Amongst The Fields And Forests, The Real America
It all makes sense now.
Two years ago this month, Sarah Palin said at a North Carolina fundraiser:
We believe that the best of America is not all in Washington, D.C. We believe" -- here the audience interrupted Palin with applause and cheers -- "We believe that the best of America is in these small towns that we get to visit, and in these wonderful little pockets of what I call the real America, being here with all of you hard working very patriotic, um, very, um, pro-America areas of this great nation. This is where we find the kindness and the goodness and the courage of everyday Americans. Those who are running our factories and teaching our kids and growing our food and are fighting our wars for us. Those who are protecting us in uniform. Those who are protecting the virtues of freedom.

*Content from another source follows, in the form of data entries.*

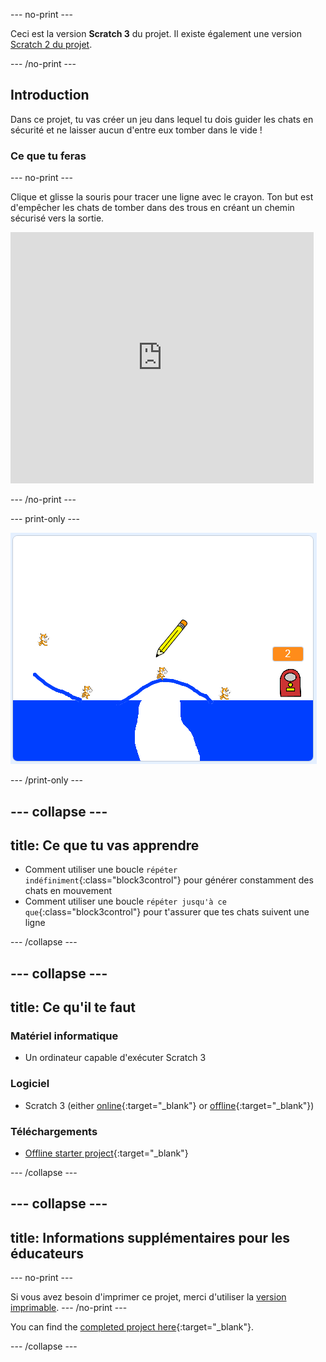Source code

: \--- no-print \---

Ceci est la version **Scratch 3** du projet. Il existe également une version [Scratch 2 du projet](https://projects.raspberrypi.org/en/projects/cats-scratch2).

\--- /no-print \---

## Introduction

Dans ce projet, tu vas créer un jeu dans lequel tu dois guider les chats en sécurité et ne laisser aucun d'entre eux tomber dans le vide !

### Ce que tu feras

\--- no-print \---

Clique et glisse la souris pour tracer une ligne avec le crayon. Ton but est d'empêcher les chats de tomber dans des trous en créant un chemin sécurisé vers la sortie.

<div class="scratch-preview">
  <iframe allowtransparency="true" width="485" height="402" src="https://scratch.mit.edu/projects/embed/253667883/?autostart=false" frameborder="0" scrolling="no"></iframe>
</div>

\--- /no-print \---

\--- print-only \---

![Chats terminés](images/cats-finished.png)

\--- /print-only \---

## \--- collapse \---

## title: Ce que tu vas apprendre

+ Comment utiliser une boucle `répéter indéfiniment`{:class="block3control"} pour générer constamment des chats en mouvement
+ Comment utiliser une boucle `répéter jusqu'à ce que`{:class="block3control"} pour t'assurer que tes chats suivent une ligne

\--- /collapse \---

## \--- collapse \---

## title: Ce qu'il te faut

### Matériel informatique

+ Un ordinateur capable d'exécuter Scratch 3

### Logiciel

+ Scratch 3 (either [online](https://rpf.io/scratchon){:target="_blank"} or [offline](https://rpf.io/scratchoff){:target="_blank"})

### Téléchargements

+ [Offline starter project](https://rpf.io/p/en/cats-go){:target="_blank"}

\--- /collapse \---

## \--- collapse \---

## title: Informations supplémentaires pour les éducateurs

\--- no-print \---

Si vous avez besoin d'imprimer ce projet, merci d'utiliser la [version imprimable](https://projects.raspberrypi.org/en/projects/cats/print). \--- /no-print \---

You can find the [completed project here](https://rpf.io/p/en/cats-get){:target="_blank"}.

\--- /collapse \---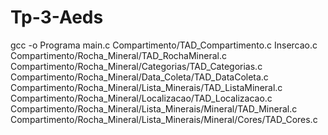 # Tp-3-Aeds

gcc -o Programa main.c Compartimento/TAD_Compartimento.c Insercao.c Compartimento/Rocha_Mineral/TAD_RochaMineral.c Compartimento/Rocha_Mineral/Categorias/TAD_Categorias.c Compartimento/Rocha_Mineral/Data_Coleta/TAD_DataColeta.c Compartimento/Rocha_Mineral/Lista_Minerais/TAD_ListaMineral.c Compartimento/Rocha_Mineral/Localizacao/TAD_Localizacao.c Compartimento/Rocha_Mineral/Lista_Minerais/Mineral/TAD_Mineral.c Compartimento/Rocha_Mineral/Lista_Minerais/Mineral/Cores/TAD_Cores.c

At the time, most of us who are not Real Americans thought this was awfully bad. And, looking back at it, it's still pretty sleazy.

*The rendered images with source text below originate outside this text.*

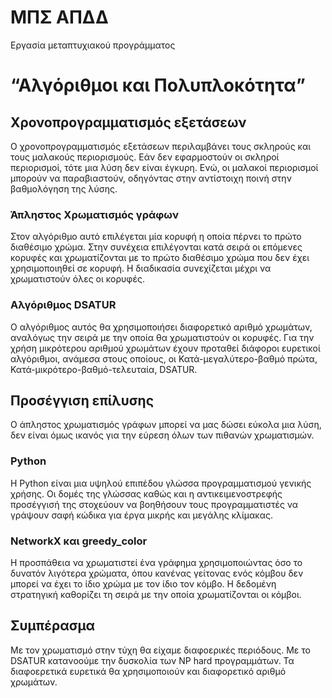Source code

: # ΜΠΣ ΑΠΔΔ
Εργασία μεταπτυχιακού προγράμματος

# “Αλγόριθμοι και Πολυπλοκότητα”

## Χρονοπρογραμματισμός εξετάσεων
Ο χρονοπρογραμματισμός εξετάσεων περιλαμβάνει τους σκληρούς και τους μαλακούς περιορισμούς. Εάν δεν εφαρμοστούν οι σκληροί περιορισμοί, τότε μια λύση δεν είναι έγκυρη. Eνώ, οι μαλακοί περιορισμοί μπορούν να παραβιαστούν, οδηγόντας στην αντίστοιχη ποινή στην βαθμολόγηση της λύσης.

### Άπληστος Χρωματισμός γράφων
Στον αλγόριθμο αυτό επιλέγεται μία κορυφή η οποία πέρνει το πρώτο διαθέσιμο χρώμα. Στην συνέχεια επιλέγονται κατά σειρά οι επόμενες κορυφές και χρωματίζονται με το πρώτο διαθέσιμο χρώμα που δεν έχει χρησιμοποιηθεί σε κορυφή. Η διαδικασία συνεχίζεται μέχρι να χρωματιστούν όλες οι κορυφές.

### Αλγόριθμος DSATUR
Ο αλγόριθμος αυτός θα χρησιμοποιήσει διαφορετικό αριθμό χρωμάτων, αναλόγως την σειρά με την οποία θα χρωματιστούν οι κορυφές. Για την χρήση μικρότερου αριθμού χρωμάτων έχουν προταθεί διάφοροι ευρετικοί αλγόριθμοι, ανάμεσα στους οποίους, οι Κατά-μεγαλύτερο-βαθμό πρώτα, Κατά-μικρότερο-βαθμό-τελευταία, DSATUR.

## Προσέγγιση επίλυσης
Ο άπληστος χρωματισμός γράφων μπορεί να μας δώσει εύκολα μια λύση, δεν είναι όμως ικανός για την εύρεση όλων των πιθανών χρωματισμών.

### Python
Η Python είναι μια  υψηλού επιπέδου γλώσσα προγραμματισμού γενικής χρήσης. Οι δομές της γλώσσας καθώς και η αντικειμενοστρεφής προσέγγισή της στοχεύουν να βοηθήσουν τους προγραμματιστές να γράψουν σαφή κώδικα για έργα μικρής και μεγάλης κλίμακας.

### ΝetworkX και greedy_color
Η προσπάθεια  να χρωματιστεί ένα γράφημα χρησιμοποιώντας όσο το δυνατόν λιγότερα χρώματα, όπου κανένας γείτονας ενός κόμβου δεν μπορεί να έχει το ίδιο χρώμα με τον ίδιο τον κόμβο. Η δεδομένη στρατηγική καθορίζει τη σειρά με την οποία χρωματίζονται οι κόμβοι.

## Συμπέρασμα
Με τον χρωματισμό στην τύχη θα είχαμε διαφοερικές περιόδους. Με το DSATUR κατανoούμε την δυσκολία των NP hard προγραμμάτων. Τα διαφοερετικά ευρετικά θα χρησιμοποιούν και διαφορετικό αριθμό χρωμάτων.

At least, though, Palin seems to like some Americans, if only those whom she imagines have the values she does.
Interviewed in May 2008 by Glenn Beck, actor William Shatner attributed environmental degradation to "overpopulation. Not the main. The cause of the world's destruction is there are too many people." To which Glenn Beck, ever the "populist" and the people's choice, responded
No, I think there are too many stupid people.

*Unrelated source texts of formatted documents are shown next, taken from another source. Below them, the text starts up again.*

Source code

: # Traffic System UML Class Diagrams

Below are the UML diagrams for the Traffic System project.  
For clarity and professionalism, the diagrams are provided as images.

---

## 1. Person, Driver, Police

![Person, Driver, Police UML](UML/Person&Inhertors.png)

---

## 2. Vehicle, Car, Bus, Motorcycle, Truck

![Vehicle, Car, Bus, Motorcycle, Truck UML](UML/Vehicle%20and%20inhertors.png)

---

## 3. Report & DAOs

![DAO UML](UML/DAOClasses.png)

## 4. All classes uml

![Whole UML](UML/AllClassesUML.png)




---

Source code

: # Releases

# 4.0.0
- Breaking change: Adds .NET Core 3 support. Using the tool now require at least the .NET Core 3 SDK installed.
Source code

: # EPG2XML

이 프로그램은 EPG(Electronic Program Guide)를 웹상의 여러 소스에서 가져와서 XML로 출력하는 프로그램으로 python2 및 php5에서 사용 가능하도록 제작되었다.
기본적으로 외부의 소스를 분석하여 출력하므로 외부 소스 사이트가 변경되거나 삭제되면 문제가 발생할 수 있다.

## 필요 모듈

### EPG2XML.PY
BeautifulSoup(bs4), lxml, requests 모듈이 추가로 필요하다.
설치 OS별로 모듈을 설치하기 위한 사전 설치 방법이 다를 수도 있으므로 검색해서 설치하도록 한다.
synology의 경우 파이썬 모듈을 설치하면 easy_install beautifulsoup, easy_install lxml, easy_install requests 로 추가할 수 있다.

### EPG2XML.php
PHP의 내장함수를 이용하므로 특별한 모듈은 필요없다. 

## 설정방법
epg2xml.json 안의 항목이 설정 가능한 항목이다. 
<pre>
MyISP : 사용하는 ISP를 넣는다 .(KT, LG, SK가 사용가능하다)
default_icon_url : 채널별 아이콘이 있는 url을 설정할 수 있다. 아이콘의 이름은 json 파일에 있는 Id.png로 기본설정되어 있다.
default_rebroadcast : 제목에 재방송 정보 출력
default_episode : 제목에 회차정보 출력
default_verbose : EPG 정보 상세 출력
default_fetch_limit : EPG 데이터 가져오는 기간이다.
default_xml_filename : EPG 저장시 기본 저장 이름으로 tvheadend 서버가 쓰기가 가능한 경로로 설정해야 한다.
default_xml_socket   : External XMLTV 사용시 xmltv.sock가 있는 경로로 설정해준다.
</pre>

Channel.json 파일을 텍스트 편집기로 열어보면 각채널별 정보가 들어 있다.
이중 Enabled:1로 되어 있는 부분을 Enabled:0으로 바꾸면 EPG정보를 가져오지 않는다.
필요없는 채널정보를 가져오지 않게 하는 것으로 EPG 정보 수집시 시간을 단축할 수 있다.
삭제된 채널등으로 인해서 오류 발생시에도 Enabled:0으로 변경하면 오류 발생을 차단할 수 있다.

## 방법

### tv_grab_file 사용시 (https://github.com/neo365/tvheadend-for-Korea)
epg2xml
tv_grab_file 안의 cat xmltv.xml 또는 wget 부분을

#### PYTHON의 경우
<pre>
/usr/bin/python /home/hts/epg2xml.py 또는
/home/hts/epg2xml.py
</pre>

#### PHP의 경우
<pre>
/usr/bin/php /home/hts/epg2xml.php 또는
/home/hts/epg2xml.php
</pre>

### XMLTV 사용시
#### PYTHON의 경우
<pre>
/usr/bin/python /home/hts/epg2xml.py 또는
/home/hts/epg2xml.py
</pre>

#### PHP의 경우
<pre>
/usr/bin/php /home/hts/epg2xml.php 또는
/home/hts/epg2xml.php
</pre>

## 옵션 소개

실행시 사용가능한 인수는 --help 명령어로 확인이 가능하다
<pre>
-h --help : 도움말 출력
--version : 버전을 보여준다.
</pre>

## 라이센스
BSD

Shatner tried to talk him down, clarifying "there are too many stupid and intelligent people. They're so close together you can't tell them apart." A moment later, Shatner would state "Everybody defecates into the ocean. You defecate here, it goes into the ocean," to which Beck would remark
Oh, well, that's New York.
But it's not only Beck, who has particular disdain for fire victims. Last Wednesday, Rush Limbaugh commented
Michael Shear, New York Times, writes: "The president’s comments are reported in an in-depth assessment of Mr. Obama’s first two years in office that appears in the Times Magazine this Sunday. In the article, which is based on interviews with nearly two dozen of the president’s advisers in addition to the president himself, Mr. Baker offers a series of inside details about Mr. Obama’s time in the White House, including: According to his wife, Michelle Obama, Mr. Obama is not particularly fond of the presidential retreat at Camp David. Mrs. Obama reports that her husband, a longtime resident of Chicago, is more at ease in an urban setting." Let's see. Let's start tallying this up. The president doesn't like the Chamber of Commerce; he doesn't like Mother Nature 'cause that's where Camp David is; he doesn't like balanced budgets; he doesn't like low taxes; he doesn't like the American private sector; he doesn't like the oil industry; he doesn't like the drug industry; he doesn't like Big Tobacco; he doesn't like Big Auto; he doesn't like much that is considered traditionally American. He says he's the green president and yet he can't stand to be out there among natural beauty at Camp David. He's the green president, but don't get him anywhere near the actual chlorophyll, don't get him near the leaves.
How does a man grow up in Hawaii and prefer an urban setting?
True to his M.O., Rush ended the segment by lying: "All I know is he doesn't like much of what's American, that's admitted to in the Times magazine article." (This would be more scandalous than Watergate: President Barack Obama says "I don't like much of what's American!") And we already knew that Rush Limbaugh believes the oil industry, the drug industry, the tobacco industry, and America's foremost advocate of jobs for Indians, Chinese, and Bahrains, the U.S. Chamber of Commerce, truly represent what's best about the nation, most of whose people Limbaugh has no use for.
But the thrust of these extraordinarily (though, for any objective observer of the Rush record, unsurprising) remarks is this: Barack Obama prefers the City of Chicago to the far more rural enclave of Camp David and therefore "doesn't like much of what is American."
Palin finds "kindness," "goodness," and "courage" only in small towns. Beck wants us to know that New Yorkers defecate into the ocean. And Limbaugh believes that no real American possibly could "be more at ease in an urban setting," in the phraseology of The Times' reporter.
The easy (and accurate) conclusion is that these titans of the Republican right dislike Americans who live in cities. (When Beck claims he distrusts Republicans as much as he does Democrats, he is as sincere as the legendary Nigerian on the Internet who will make you rich if you'll just make a little deposit into a certain bank account.)
But it goes beyond that. Barack Obama, as Limbaugh bemoans, prefers "an urban setting" to the "natural beauty at Camp David." And so he does- choosing to spend his down time not in the wooded and pristine setting of rural/suburban Maryland but in Chicago. Amongst people, poor and rich and those in between- among Americans. Perhaps that, more than anything else, is a thorn in the side, a burr under the saddle, of some of today's conservative Republicans.